◆ Task requirements ◆
The whole listing, please: repeat it exactly, with the pictures left out.

◆ Listed records ◆
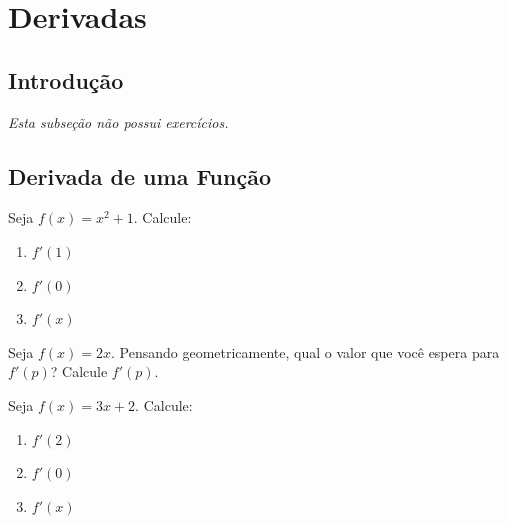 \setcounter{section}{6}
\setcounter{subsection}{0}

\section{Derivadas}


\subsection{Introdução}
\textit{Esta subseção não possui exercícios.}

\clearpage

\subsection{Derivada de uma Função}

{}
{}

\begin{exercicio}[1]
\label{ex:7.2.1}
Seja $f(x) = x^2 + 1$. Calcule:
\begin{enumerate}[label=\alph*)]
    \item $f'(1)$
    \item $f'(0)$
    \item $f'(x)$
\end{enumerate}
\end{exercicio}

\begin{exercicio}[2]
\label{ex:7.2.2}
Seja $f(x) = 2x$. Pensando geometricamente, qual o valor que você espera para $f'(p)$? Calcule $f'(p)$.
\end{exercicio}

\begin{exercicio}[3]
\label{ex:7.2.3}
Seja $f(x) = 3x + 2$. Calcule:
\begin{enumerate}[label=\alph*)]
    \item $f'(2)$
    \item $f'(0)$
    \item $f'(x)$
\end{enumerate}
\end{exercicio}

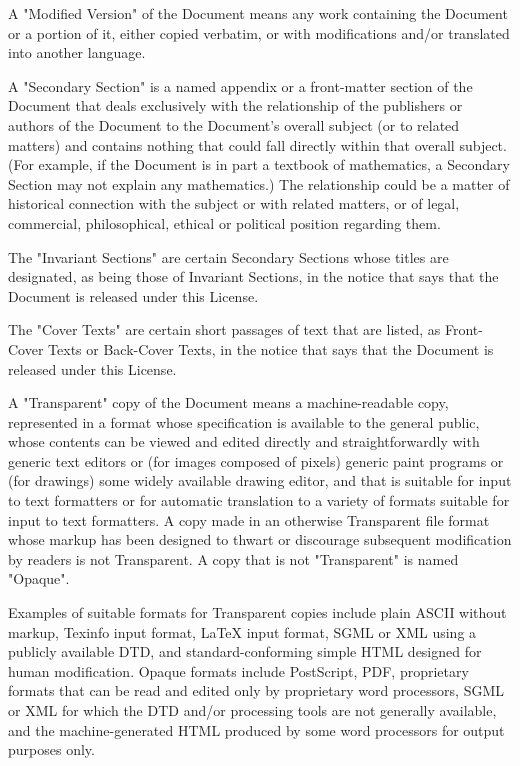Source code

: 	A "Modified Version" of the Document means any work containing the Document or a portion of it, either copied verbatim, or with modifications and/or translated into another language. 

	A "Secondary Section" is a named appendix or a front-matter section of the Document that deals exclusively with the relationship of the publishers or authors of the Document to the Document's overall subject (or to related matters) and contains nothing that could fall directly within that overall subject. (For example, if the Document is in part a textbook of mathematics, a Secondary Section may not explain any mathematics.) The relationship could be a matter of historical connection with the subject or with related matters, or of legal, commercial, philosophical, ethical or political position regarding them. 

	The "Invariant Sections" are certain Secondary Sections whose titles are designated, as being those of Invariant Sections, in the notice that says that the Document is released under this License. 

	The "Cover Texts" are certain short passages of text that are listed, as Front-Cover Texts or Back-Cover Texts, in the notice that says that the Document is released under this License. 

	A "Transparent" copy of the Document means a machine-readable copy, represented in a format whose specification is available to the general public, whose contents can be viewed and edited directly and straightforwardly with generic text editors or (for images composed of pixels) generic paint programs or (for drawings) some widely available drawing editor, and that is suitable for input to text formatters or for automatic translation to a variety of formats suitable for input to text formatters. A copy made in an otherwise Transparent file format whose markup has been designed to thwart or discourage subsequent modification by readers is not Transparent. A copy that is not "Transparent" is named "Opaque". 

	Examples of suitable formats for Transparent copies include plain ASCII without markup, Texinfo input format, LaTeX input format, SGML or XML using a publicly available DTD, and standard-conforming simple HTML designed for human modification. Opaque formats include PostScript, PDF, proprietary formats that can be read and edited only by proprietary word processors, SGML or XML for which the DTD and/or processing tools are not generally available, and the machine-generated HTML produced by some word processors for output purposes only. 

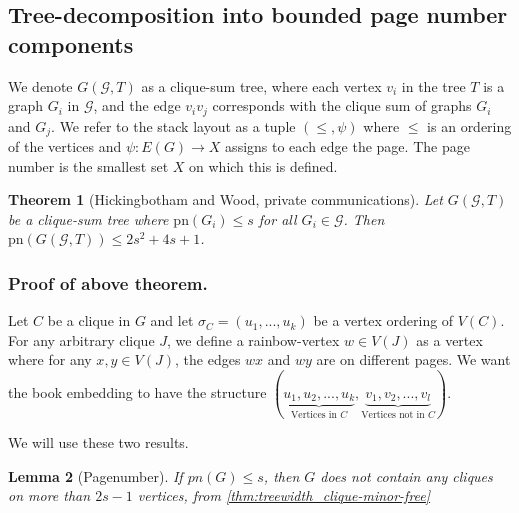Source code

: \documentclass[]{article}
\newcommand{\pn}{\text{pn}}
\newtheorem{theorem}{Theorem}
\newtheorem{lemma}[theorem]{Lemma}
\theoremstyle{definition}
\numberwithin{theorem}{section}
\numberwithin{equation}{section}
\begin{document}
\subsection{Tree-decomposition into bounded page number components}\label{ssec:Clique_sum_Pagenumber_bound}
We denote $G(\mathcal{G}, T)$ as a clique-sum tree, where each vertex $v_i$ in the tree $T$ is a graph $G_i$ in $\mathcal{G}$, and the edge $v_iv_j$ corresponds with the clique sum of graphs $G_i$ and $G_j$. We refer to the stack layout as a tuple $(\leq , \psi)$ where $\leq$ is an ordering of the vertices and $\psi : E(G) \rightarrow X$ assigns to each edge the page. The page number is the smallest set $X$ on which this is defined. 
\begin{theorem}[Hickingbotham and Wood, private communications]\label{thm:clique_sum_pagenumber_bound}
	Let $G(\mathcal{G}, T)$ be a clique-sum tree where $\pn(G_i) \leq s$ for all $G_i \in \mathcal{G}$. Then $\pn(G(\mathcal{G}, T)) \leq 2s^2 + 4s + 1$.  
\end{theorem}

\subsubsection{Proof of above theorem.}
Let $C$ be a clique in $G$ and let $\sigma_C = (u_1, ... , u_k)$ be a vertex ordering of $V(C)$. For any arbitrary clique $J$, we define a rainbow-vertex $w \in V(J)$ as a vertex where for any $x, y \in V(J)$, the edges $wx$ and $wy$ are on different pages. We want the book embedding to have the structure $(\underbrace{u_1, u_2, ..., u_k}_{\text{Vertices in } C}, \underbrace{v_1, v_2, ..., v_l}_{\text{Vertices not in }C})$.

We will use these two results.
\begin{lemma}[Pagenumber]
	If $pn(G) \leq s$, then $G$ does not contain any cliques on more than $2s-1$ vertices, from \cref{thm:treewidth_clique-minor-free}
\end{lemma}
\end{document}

◆ Result for this exercise ◆
 \setcounter{section}{6}
\setcounter{subsection}{0}

\section{Derivadas}


\subsection{Introdução}
\textit{Esta subseção não possui exercícios.}

\clearpage

\subsection{Derivada de uma Função}

{}
{}

\begin{exercicio}[1]
\label{ex:7.2.1}
Seja $f(x) = x^2 + 1$. Calcule:
\begin{enumerate}[label=\alph*)]
    \item $f'(1)$
    \item $f'(0)$
    \item $f'(x)$
\end{enumerate}
\end{exercicio}

\begin{exercicio}[2]
\label{ex:7.2.2}
Seja $f(x) = 2x$. Pensando geometricamente, qual o valor que você espera para $f'(p)$? Calcule $f'(p)$.
\end{exercicio}

\begin{exercicio}[3]
\label{ex:7.2.3}
Seja $f(x) = 3x + 2$. Calcule:
\begin{enumerate}[label=\alph*)]
    \item $f'(2)$
    \item $f'(0)$
    \item $f'(x)$
\end{enumerate}
\end{exercicio}

Source code

: 	A "Modified Version" of the Document means any work containing the Document or a portion of it, either copied verbatim, or with modifications and/or translated into another language. 

	A "Secondary Section" is a named appendix or a front-matter section of the Document that deals exclusively with the relationship of the publishers or authors of the Document to the Document's overall subject (or to related matters) and contains nothing that could fall directly within that overall subject. (For example, if the Document is in part a textbook of mathematics, a Secondary Section may not explain any mathematics.) The relationship could be a matter of historical connection with the subject or with related matters, or of legal, commercial, philosophical, ethical or political position regarding them. 

	The "Invariant Sections" are certain Secondary Sections whose titles are designated, as being those of Invariant Sections, in the notice that says that the Document is released under this License. 

	The "Cover Texts" are certain short passages of text that are listed, as Front-Cover Texts or Back-Cover Texts, in the notice that says that the Document is released under this License. 

	A "Transparent" copy of the Document means a machine-readable copy, represented in a format whose specification is available to the general public, whose contents can be viewed and edited directly and straightforwardly with generic text editors or (for images composed of pixels) generic paint programs or (for drawings) some widely available drawing editor, and that is suitable for input to text formatters or for automatic translation to a variety of formats suitable for input to text formatters. A copy made in an otherwise Transparent file format whose markup has been designed to thwart or discourage subsequent modification by readers is not Transparent. A copy that is not "Transparent" is named "Opaque". 

	Examples of suitable formats for Transparent copies include plain ASCII without markup, Texinfo input format, LaTeX input format, SGML or XML using a publicly available DTD, and standard-conforming simple HTML designed for human modification. Opaque formats include PostScript, PDF, proprietary formats that can be read and edited only by proprietary word processors, SGML or XML for which the DTD and/or processing tools are not generally available, and the machine-generated HTML produced by some word processors for output purposes only. 

Source code

: \documentclass[]{article}
\newcommand{\pn}{\text{pn}}
\newtheorem{theorem}{Theorem}
\newtheorem{lemma}[theorem]{Lemma}
\theoremstyle{definition}
\numberwithin{theorem}{section}
\numberwithin{equation}{section}
\begin{document}
\subsection{Tree-decomposition into bounded page number components}\label{ssec:Clique_sum_Pagenumber_bound}
We denote $G(\mathcal{G}, T)$ as a clique-sum tree, where each vertex $v_i$ in the tree $T$ is a graph $G_i$ in $\mathcal{G}$, and the edge $v_iv_j$ corresponds with the clique sum of graphs $G_i$ and $G_j$. We refer to the stack layout as a tuple $(\leq , \psi)$ where $\leq$ is an ordering of the vertices and $\psi : E(G) \rightarrow X$ assigns to each edge the page. The page number is the smallest set $X$ on which this is defined. 
\begin{theorem}[Hickingbotham and Wood, private communications]\label{thm:clique_sum_pagenumber_bound}
	Let $G(\mathcal{G}, T)$ be a clique-sum tree where $\pn(G_i) \leq s$ for all $G_i \in \mathcal{G}$. Then $\pn(G(\mathcal{G}, T)) \leq 2s^2 + 4s + 1$.  
\end{theorem}

\subsubsection{Proof of above theorem.}
Let $C$ be a clique in $G$ and let $\sigma_C = (u_1, ... , u_k)$ be a vertex ordering of $V(C)$. For any arbitrary clique $J$, we define a rainbow-vertex $w \in V(J)$ as a vertex where for any $x, y \in V(J)$, the edges $wx$ and $wy$ are on different pages. We want the book embedding to have the structure $(\underbrace{u_1, u_2, ..., u_k}_{\text{Vertices in } C}, \underbrace{v_1, v_2, ..., v_l}_{\text{Vertices not in }C})$.

We will use these two results.
\begin{lemma}[Pagenumber]
	If $pn(G) \leq s$, then $G$ does not contain any cliques on more than $2s-1$ vertices, from \cref{thm:treewidth_clique-minor-free}
\end{lemma}
\end{document}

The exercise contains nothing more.